--- START ---

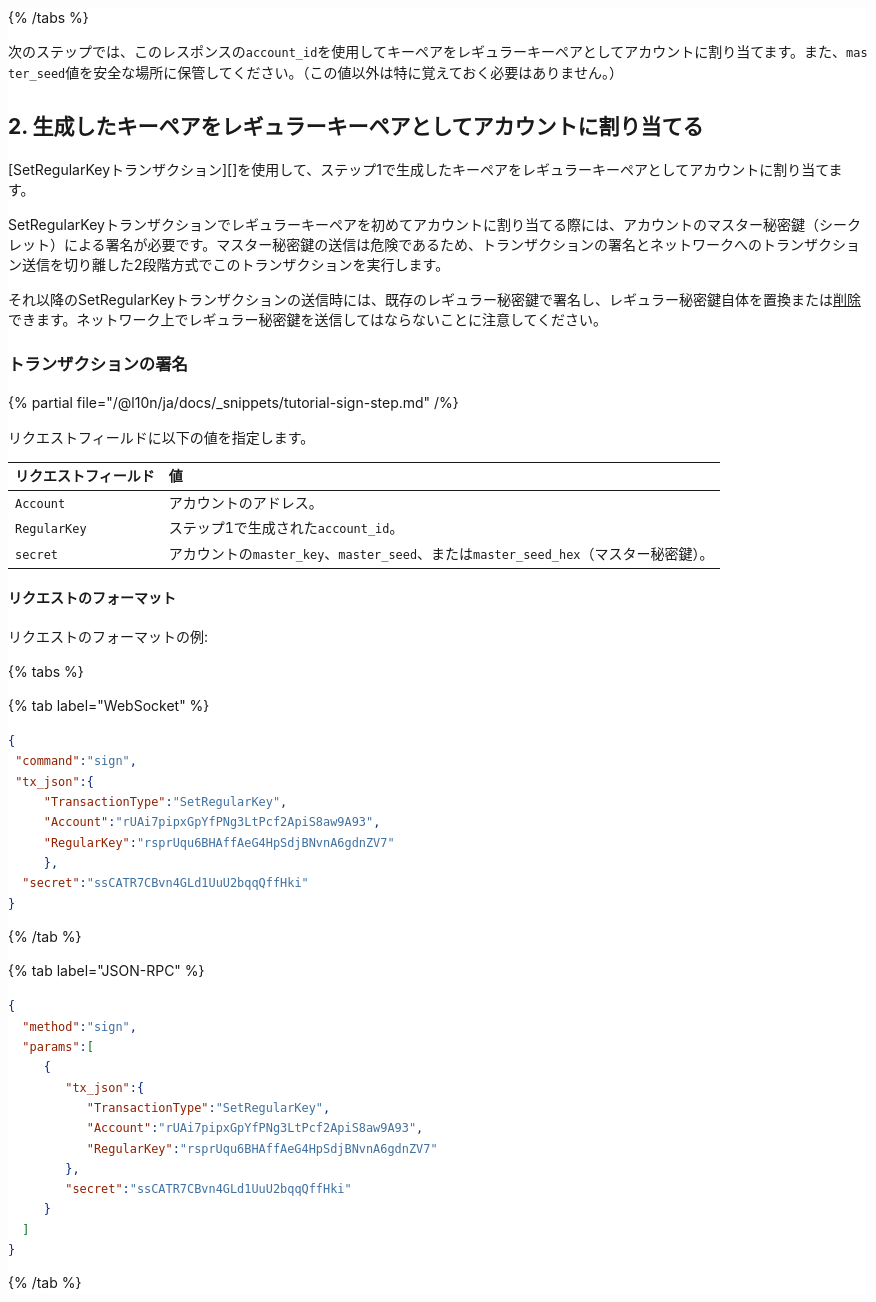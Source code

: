 {% /tabs %}

次のステップでは、このレスポンスの`account_id`を使用してキーペアをレギュラーキーペアとしてアカウントに割り当てます。また、`master_seed`値を安全な場所に保管してください。（この値以外は特に覚えておく必要はありません。）


## 2. 生成したキーペアをレギュラーキーペアとしてアカウントに割り当てる

[SetRegularKeyトランザクション][]を使用して、ステップ1で生成したキーペアをレギュラーキーペアとしてアカウントに割り当てます。

SetRegularKeyトランザクションでレギュラーキーペアを初めてアカウントに割り当てる際には、アカウントのマスター秘密鍵（シークレット）による署名が必要です。マスター秘密鍵の送信は危険であるため、トランザクションの署名とネットワークへのトランザクション送信を切り離した2段階方式でこのトランザクションを実行します。

それ以降のSetRegularKeyトランザクションの送信時には、既存のレギュラー秘密鍵で署名し、レギュラー秘密鍵自体を置換または[削除](change-or-remove-a-regular-key-pair.md)できます。ネットワーク上でレギュラー秘密鍵を送信してはならないことに注意してください。


### トランザクションの署名

{% partial file="/@l10n/ja/docs/_snippets/tutorial-sign-step.md" /%}


リクエストフィールドに以下の値を指定します。

| リクエストフィールド | 値                                                        |
|:--------------|:-------------------------------------------------------------|
| `Account`     | アカウントのアドレス。                                 |
| `RegularKey`  | ステップ1で生成された`account_id`。                           |
| `secret`      | アカウントの`master_key`、`master_seed`、または`master_seed_hex`（マスター秘密鍵）。|


#### リクエストのフォーマット

リクエストのフォーマットの例:

{% tabs %}

{% tab label="WebSocket" %}
```json
{
 "command":"sign",
 "tx_json":{
     "TransactionType":"SetRegularKey",
     "Account":"rUAi7pipxGpYfPNg3LtPcf2ApiS8aw9A93",
     "RegularKey":"rsprUqu6BHAffAeG4HpSdjBNvnA6gdnZV7"
     },
  "secret":"ssCATR7CBvn4GLd1UuU2bqqQffHki"
}
```
{% /tab %}

{% tab label="JSON-RPC" %}
```json
{
  "method":"sign",
  "params":[
     {
        "tx_json":{
           "TransactionType":"SetRegularKey",
           "Account":"rUAi7pipxGpYfPNg3LtPcf2ApiS8aw9A93",
           "RegularKey":"rsprUqu6BHAffAeG4HpSdjBNvnA6gdnZV7"
        },
        "secret":"ssCATR7CBvn4GLd1UuU2bqqQffHki"
     }
  ]
}
```
{% /tab %}
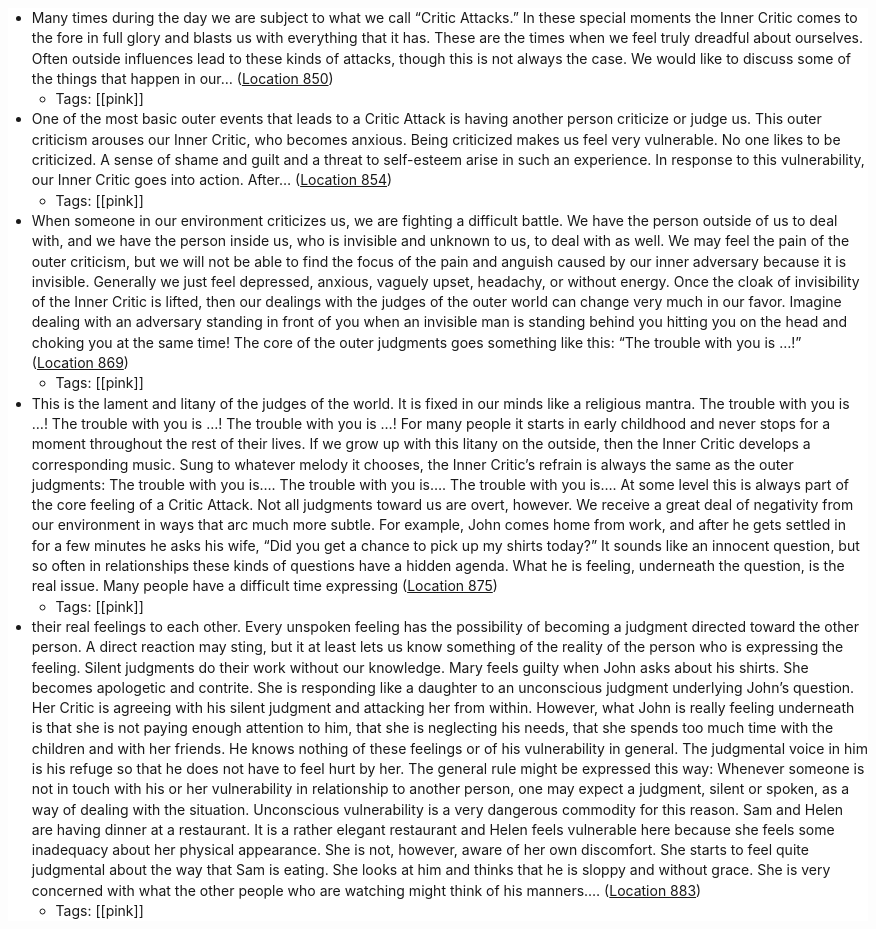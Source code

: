 - Many times during the day we are subject to what we call “Critic Attacks.” In these special moments the Inner Critic comes to the fore in full glory and blasts us with everything that it has. These are the times when we feel truly dreadful about ourselves. Often outside influences lead to these kinds of attacks, though this is not always the case. We would like to discuss some of the things that happen in our… ([Location 850](https://readwise.io/to_kindle?action=open&asin=B0053JYRR0&location=850))
    - Tags: [[pink]] 
- One of the most basic outer events that leads to a Critic Attack is having another person criticize or judge us. This outer criticism arouses our Inner Critic, who becomes anxious. Being criticized makes us feel very vulnerable. No one likes to be criticized. A sense of shame and guilt and a threat to self-esteem arise in such an experience. In response to this vulnerability, our Inner Critic goes into action. After… ([Location 854](https://readwise.io/to_kindle?action=open&asin=B0053JYRR0&location=854))
    - Tags: [[pink]] 
- When someone in our environment criticizes us, we are fighting a difficult battle. We have the person outside of us to deal with, and we have the person inside us, who is invisible and unknown to us, to deal with as well. We may feel the pain of the outer criticism, but we will not be able to find the focus of the pain and anguish caused by our inner adversary because it is invisible. Generally we just feel depressed, anxious, vaguely upset, headachy, or without energy. Once the cloak of invisibility of the Inner Critic is lifted, then our dealings with the judges of the outer world can change very much in our favor. Imagine dealing with an adversary standing in front of you when an invisible man is standing behind you hitting you on the head and choking you at the same time! The core of the outer judgments goes something like this: “The trouble with you is …!” ([Location 869](https://readwise.io/to_kindle?action=open&asin=B0053JYRR0&location=869))
    - Tags: [[pink]] 
- This is the lament and litany of the judges of the world. It is fixed in our minds like a religious mantra. The trouble with you is …! The trouble with you is …! The trouble with you is …! For many people it starts in early childhood and never stops for a moment throughout the rest of their lives. If we grow up with this litany on the outside, then the Inner Critic develops a corresponding music. Sung to whatever melody it chooses, the Inner Critic’s refrain is always the same as the outer judgments: The trouble with you is…. The trouble with you is…. The trouble with you is…. At some level this is always part of the core feeling of a Critic Attack. Not all judgments toward us are overt, however. We receive a great deal of negativity from our environment in ways that arc much more subtle. For example, John comes home from work, and after he gets settled in for a few minutes he asks his wife, “Did you get a chance to pick up my shirts today?” It sounds like an innocent question, but so often in relationships these kinds of questions have a hidden agenda. What he is feeling, underneath the question, is the real issue. Many people have a difficult time expressing ([Location 875](https://readwise.io/to_kindle?action=open&asin=B0053JYRR0&location=875))
    - Tags: [[pink]] 
- their real feelings to each other. Every unspoken feeling has the possibility of becoming a judgment directed toward the other person. A direct reaction may sting, but it at least lets us know something of the reality of the person who is expressing the feeling. Silent judgments do their work without our knowledge. Mary feels guilty when John asks about his shirts. She becomes apologetic and contrite. She is responding like a daughter to an unconscious judgment underlying John’s question. Her Critic is agreeing with his silent judgment and attacking her from within. However, what John is really feeling underneath is that she is not paying enough attention to him, that she is neglecting his needs, that she spends too much time with the children and with her friends. He knows nothing of these feelings or of his vulnerability in general. The judgmental voice in him is his refuge so that he does not have to feel hurt by her. The general rule might be expressed this way: Whenever someone is not in touch with his or her vulnerability in relationship to another person, one may expect a judgment, silent or spoken, as a way of dealing with the situation. Unconscious vulnerability is a very dangerous commodity for this reason. Sam and Helen are having dinner at a restaurant. It is a rather elegant restaurant and Helen feels vulnerable here because she feels some inadequacy about her physical appearance. She is not, however, aware of her own discomfort. She starts to feel quite judgmental about the way that Sam is eating. She looks at him and thinks that he is sloppy and without grace. She is very concerned with what the other people who are watching might think of his manners.… ([Location 883](https://readwise.io/to_kindle?action=open&asin=B0053JYRR0&location=883))
    - Tags: [[pink]] 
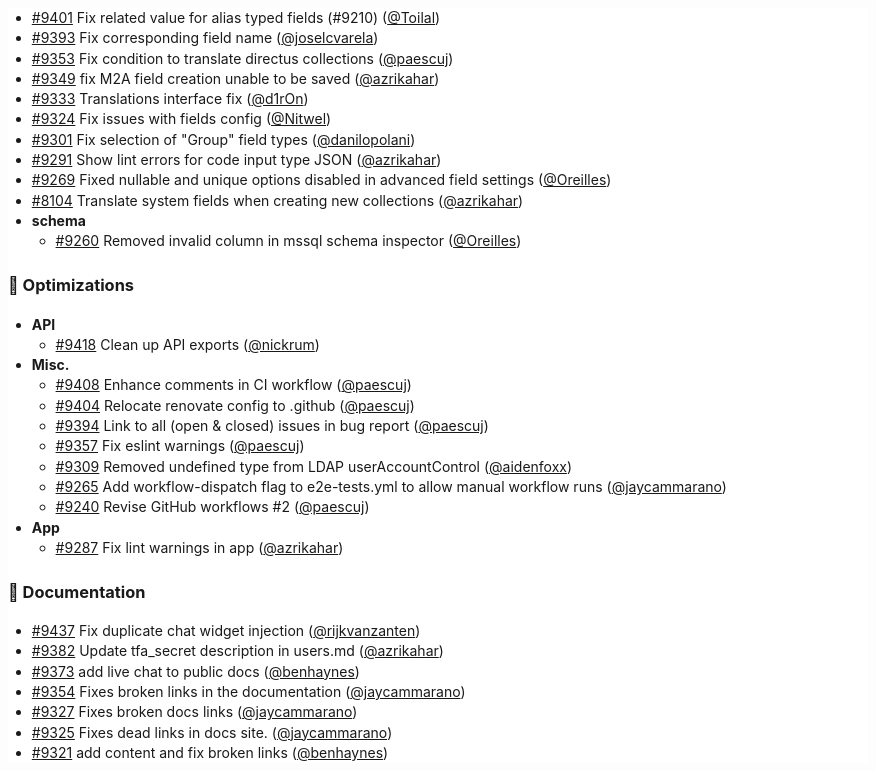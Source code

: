   - [#9401](https://github.com/directus/directus/pull/9401) Fix related value for alias typed fields (#9210) ([@Toilal](https://github.com/Toilal))
  - [#9393](https://github.com/directus/directus/pull/9393) Fix corresponding field name ([@joselcvarela](https://github.com/joselcvarela))
  - [#9353](https://github.com/directus/directus/pull/9353) Fix condition to translate directus collections ([@paescuj](https://github.com/paescuj))
  - [#9349](https://github.com/directus/directus/pull/9349) fix M2A field creation unable to be saved ([@azrikahar](https://github.com/azrikahar))
  - [#9333](https://github.com/directus/directus/pull/9333) Translations interface fix ([@d1rOn](https://github.com/d1rOn))
  - [#9324](https://github.com/directus/directus/pull/9324) Fix issues with fields config ([@Nitwel](https://github.com/Nitwel))
  - [#9301](https://github.com/directus/directus/pull/9301) Fix selection of "Group" field types ([@danilopolani](https://github.com/danilopolani))
  - [#9291](https://github.com/directus/directus/pull/9291) Show lint errors for code input type JSON ([@azrikahar](https://github.com/azrikahar))
  - [#9269](https://github.com/directus/directus/pull/9269) Fixed nullable and unique options disabled in advanced field settings ([@Oreilles](https://github.com/Oreilles))
  - [#8104](https://github.com/directus/directus/pull/8104) Translate system fields when creating new collections ([@azrikahar](https://github.com/azrikahar))
- **schema**
  - [#9260](https://github.com/directus/directus/pull/9260) Removed invalid column in mssql schema inspector ([@Oreilles](https://github.com/Oreilles))

### :sponge: Optimizations

- **API**
  - [#9418](https://github.com/directus/directus/pull/9418) Clean up API exports ([@nickrum](https://github.com/nickrum))
- **Misc.**
  - [#9408](https://github.com/directus/directus/pull/9408) Enhance comments in CI workflow ([@paescuj](https://github.com/paescuj))
  - [#9404](https://github.com/directus/directus/pull/9404) Relocate renovate config to .github ([@paescuj](https://github.com/paescuj))
  - [#9394](https://github.com/directus/directus/pull/9394) Link to all (open & closed) issues in bug report ([@paescuj](https://github.com/paescuj))
  - [#9357](https://github.com/directus/directus/pull/9357) Fix eslint warnings ([@paescuj](https://github.com/paescuj))
  - [#9309](https://github.com/directus/directus/pull/9309) Removed undefined type from LDAP userAccountControl ([@aidenfoxx](https://github.com/aidenfoxx))
  - [#9265](https://github.com/directus/directus/pull/9265) Add workflow-dispatch flag to e2e-tests.yml to allow manual workflow runs ([@jaycammarano](https://github.com/jaycammarano))
  - [#9240](https://github.com/directus/directus/pull/9240) Revise GitHub workflows #2 ([@paescuj](https://github.com/paescuj))
- **App**
  - [#9287](https://github.com/directus/directus/pull/9287) Fix lint warnings in app ([@azrikahar](https://github.com/azrikahar))

### :memo: Documentation

- [#9437](https://github.com/directus/directus/pull/9437) Fix duplicate chat widget injection ([@rijkvanzanten](https://github.com/rijkvanzanten))
- [#9382](https://github.com/directus/directus/pull/9382) Update tfa_secret description in users.md ([@azrikahar](https://github.com/azrikahar))
- [#9373](https://github.com/directus/directus/pull/9373) add live chat to public docs ([@benhaynes](https://github.com/benhaynes))
- [#9354](https://github.com/directus/directus/pull/9354) Fixes broken links in the documentation ([@jaycammarano](https://github.com/jaycammarano))
- [#9327](https://github.com/directus/directus/pull/9327) Fixes broken docs links ([@jaycammarano](https://github.com/jaycammarano))
- [#9325](https://github.com/directus/directus/pull/9325) Fixes dead links in docs site. ([@jaycammarano](https://github.com/jaycammarano))
- [#9321](https://github.com/directus/directus/pull/9321) add content and fix broken links ([@benhaynes](https://github.com/benhaynes))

--- END ---

Instructions to follow
In the records above, find each line holding "Fixes" and copy it.

Response box
- [#9354](https://github.com/directus/directus/pull/9354) Fixes broken links in the documentation ([@jaycammarano](https://github.com/jaycammarano))
- [#9327](https://github.com/directus/directus/pull/9327) Fixes broken docs links ([@jaycammarano](https://github.com/jaycammarano))
- [#9325](https://github.com/directus/directus/pull/9325) Fixes dead links in docs site. ([@jaycammarano](https://github.com/jaycammarano))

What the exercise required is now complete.